▶ **SUPPLIED MATERIAL**
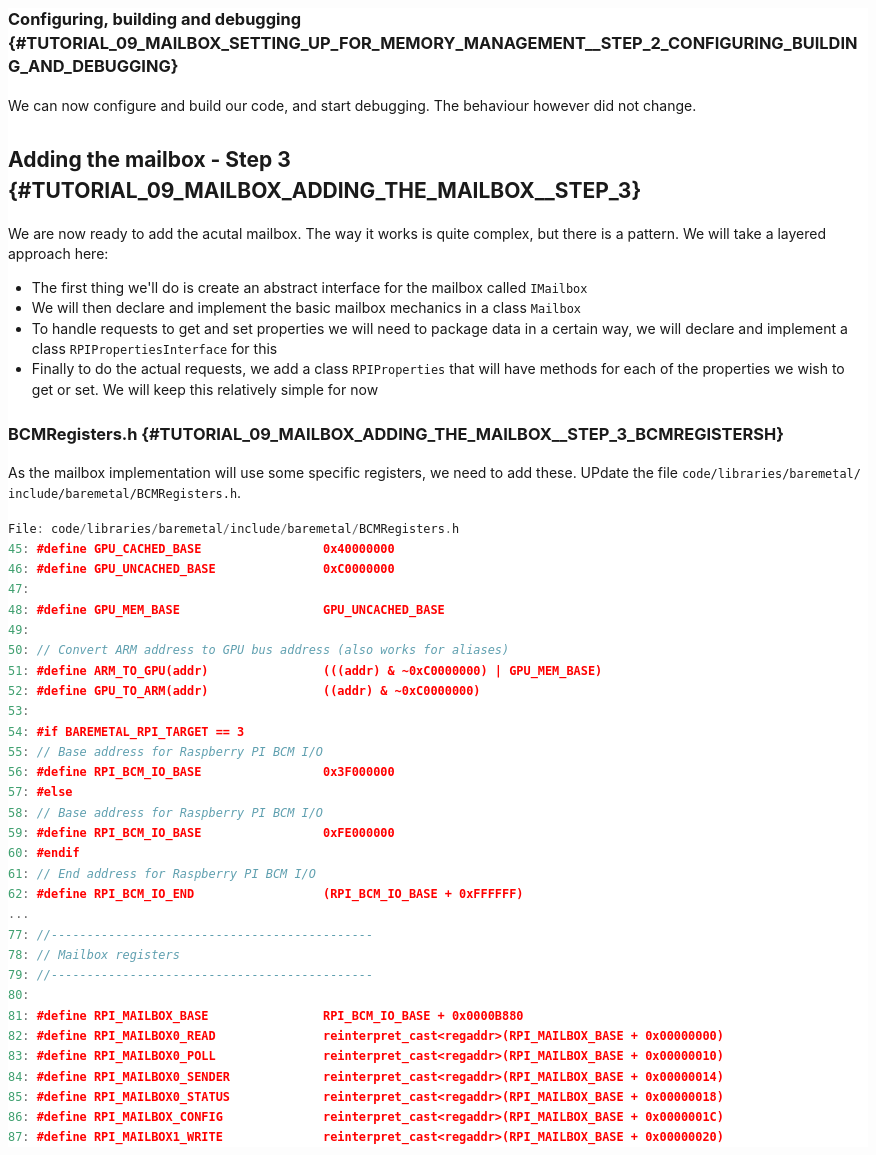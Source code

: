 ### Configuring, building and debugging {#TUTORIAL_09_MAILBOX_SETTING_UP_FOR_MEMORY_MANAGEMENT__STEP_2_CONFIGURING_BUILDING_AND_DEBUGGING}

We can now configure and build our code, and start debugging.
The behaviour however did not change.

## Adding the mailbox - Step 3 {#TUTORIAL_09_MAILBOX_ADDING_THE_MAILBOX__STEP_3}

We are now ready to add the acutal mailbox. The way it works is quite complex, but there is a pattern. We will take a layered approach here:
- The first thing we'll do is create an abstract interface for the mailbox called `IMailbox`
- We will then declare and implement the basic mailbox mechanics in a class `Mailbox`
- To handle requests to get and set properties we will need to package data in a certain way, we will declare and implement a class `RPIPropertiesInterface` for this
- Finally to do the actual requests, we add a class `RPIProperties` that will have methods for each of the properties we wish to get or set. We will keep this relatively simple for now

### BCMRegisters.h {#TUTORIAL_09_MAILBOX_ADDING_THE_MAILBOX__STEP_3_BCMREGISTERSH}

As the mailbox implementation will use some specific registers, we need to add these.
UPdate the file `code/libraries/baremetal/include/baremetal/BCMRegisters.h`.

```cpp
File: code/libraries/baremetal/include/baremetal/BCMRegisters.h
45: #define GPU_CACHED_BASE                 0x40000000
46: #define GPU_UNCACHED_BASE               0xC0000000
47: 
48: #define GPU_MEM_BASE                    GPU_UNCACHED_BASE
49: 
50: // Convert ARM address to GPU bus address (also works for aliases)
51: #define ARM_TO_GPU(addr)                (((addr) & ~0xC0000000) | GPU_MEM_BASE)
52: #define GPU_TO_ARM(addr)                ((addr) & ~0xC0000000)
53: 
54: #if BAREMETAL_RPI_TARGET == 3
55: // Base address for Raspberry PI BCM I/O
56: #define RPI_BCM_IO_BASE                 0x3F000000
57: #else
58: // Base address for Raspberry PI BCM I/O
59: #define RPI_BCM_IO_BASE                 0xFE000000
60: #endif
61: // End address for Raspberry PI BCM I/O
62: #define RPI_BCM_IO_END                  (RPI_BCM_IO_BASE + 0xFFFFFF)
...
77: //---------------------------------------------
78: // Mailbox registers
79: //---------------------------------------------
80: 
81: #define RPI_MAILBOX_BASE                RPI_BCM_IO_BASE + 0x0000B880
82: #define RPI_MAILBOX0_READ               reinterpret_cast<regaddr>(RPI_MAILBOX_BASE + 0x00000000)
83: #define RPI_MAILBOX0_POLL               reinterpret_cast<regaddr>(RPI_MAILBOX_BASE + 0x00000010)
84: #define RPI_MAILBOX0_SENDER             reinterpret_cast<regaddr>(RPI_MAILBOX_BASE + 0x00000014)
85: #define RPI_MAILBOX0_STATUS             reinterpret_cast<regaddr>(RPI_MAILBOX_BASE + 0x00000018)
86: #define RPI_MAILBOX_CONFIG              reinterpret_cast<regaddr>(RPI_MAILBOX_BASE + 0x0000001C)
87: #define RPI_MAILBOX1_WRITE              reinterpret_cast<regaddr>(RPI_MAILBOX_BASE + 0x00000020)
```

▶ **YOUR GOAL**
Transcribe the records verbatim and omit the images.

▶ **YOUR RESPONSE**
Source code

: ### Configuring, building and debugging {#TUTORIAL_09_MAILBOX_SETTING_UP_FOR_MEMORY_MANAGEMENT__STEP_2_CONFIGURING_BUILDING_AND_DEBUGGING}

We can now configure and build our code, and start debugging.
The behaviour however did not change.

## Adding the mailbox - Step 3 {#TUTORIAL_09_MAILBOX_ADDING_THE_MAILBOX__STEP_3}

We are now ready to add the acutal mailbox. The way it works is quite complex, but there is a pattern. We will take a layered approach here:
- The first thing we'll do is create an abstract interface for the mailbox called `IMailbox`
- We will then declare and implement the basic mailbox mechanics in a class `Mailbox`
- To handle requests to get and set properties we will need to package data in a certain way, we will declare and implement a class `RPIPropertiesInterface` for this
- Finally to do the actual requests, we add a class `RPIProperties` that will have methods for each of the properties we wish to get or set. We will keep this relatively simple for now

### BCMRegisters.h {#TUTORIAL_09_MAILBOX_ADDING_THE_MAILBOX__STEP_3_BCMREGISTERSH}

As the mailbox implementation will use some specific registers, we need to add these.
UPdate the file `code/libraries/baremetal/include/baremetal/BCMRegisters.h`.

```cpp
File: code/libraries/baremetal/include/baremetal/BCMRegisters.h
45: #define GPU_CACHED_BASE                 0x40000000
46: #define GPU_UNCACHED_BASE               0xC0000000
47: 
48: #define GPU_MEM_BASE                    GPU_UNCACHED_BASE
49: 
50: // Convert ARM address to GPU bus address (also works for aliases)
51: #define ARM_TO_GPU(addr)                (((addr) & ~0xC0000000) | GPU_MEM_BASE)
52: #define GPU_TO_ARM(addr)                ((addr) & ~0xC0000000)
53: 
54: #if BAREMETAL_RPI_TARGET == 3
55: // Base address for Raspberry PI BCM I/O
56: #define RPI_BCM_IO_BASE                 0x3F000000
57: #else
58: // Base address for Raspberry PI BCM I/O
59: #define RPI_BCM_IO_BASE                 0xFE000000
60: #endif
61: // End address for Raspberry PI BCM I/O
62: #define RPI_BCM_IO_END                  (RPI_BCM_IO_BASE + 0xFFFFFF)
...
77: //---------------------------------------------
78: // Mailbox registers
79: //---------------------------------------------
80: 
81: #define RPI_MAILBOX_BASE                RPI_BCM_IO_BASE + 0x0000B880
82: #define RPI_MAILBOX0_READ               reinterpret_cast<regaddr>(RPI_MAILBOX_BASE + 0x00000000)
83: #define RPI_MAILBOX0_POLL               reinterpret_cast<regaddr>(RPI_MAILBOX_BASE + 0x00000010)
84: #define RPI_MAILBOX0_SENDER             reinterpret_cast<regaddr>(RPI_MAILBOX_BASE + 0x00000014)
85: #define RPI_MAILBOX0_STATUS             reinterpret_cast<regaddr>(RPI_MAILBOX_BASE + 0x00000018)
86: #define RPI_MAILBOX_CONFIG              reinterpret_cast<regaddr>(RPI_MAILBOX_BASE + 0x0000001C)
87: #define RPI_MAILBOX1_WRITE              reinterpret_cast<regaddr>(RPI_MAILBOX_BASE + 0x00000020)
```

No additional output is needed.